→ **The data**:
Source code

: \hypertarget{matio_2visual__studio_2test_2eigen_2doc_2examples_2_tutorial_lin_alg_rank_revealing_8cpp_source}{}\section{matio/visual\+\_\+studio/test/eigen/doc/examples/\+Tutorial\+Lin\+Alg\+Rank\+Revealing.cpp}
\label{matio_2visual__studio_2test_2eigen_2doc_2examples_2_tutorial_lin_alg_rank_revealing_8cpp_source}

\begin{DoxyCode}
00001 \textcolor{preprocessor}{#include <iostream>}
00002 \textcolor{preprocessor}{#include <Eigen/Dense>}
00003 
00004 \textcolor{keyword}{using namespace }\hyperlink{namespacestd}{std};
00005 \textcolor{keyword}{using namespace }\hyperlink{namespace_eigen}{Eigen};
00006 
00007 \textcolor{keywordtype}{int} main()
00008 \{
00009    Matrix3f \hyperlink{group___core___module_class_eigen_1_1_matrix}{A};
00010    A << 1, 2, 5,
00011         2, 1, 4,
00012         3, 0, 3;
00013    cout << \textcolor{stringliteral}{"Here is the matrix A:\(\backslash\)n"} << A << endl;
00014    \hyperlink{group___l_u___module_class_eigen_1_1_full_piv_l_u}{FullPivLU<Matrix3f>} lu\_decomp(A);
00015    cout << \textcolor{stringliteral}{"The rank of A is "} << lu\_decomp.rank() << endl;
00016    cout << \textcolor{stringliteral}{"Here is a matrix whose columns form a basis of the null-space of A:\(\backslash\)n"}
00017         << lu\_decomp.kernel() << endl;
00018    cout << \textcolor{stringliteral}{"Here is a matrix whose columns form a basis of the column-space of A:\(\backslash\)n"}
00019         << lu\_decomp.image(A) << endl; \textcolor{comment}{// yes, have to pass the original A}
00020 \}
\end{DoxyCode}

→ **Your instructions**: Among the lines of these entries, find those that contain "columns". Give their number and nothing else.

→ **Answer area**: 2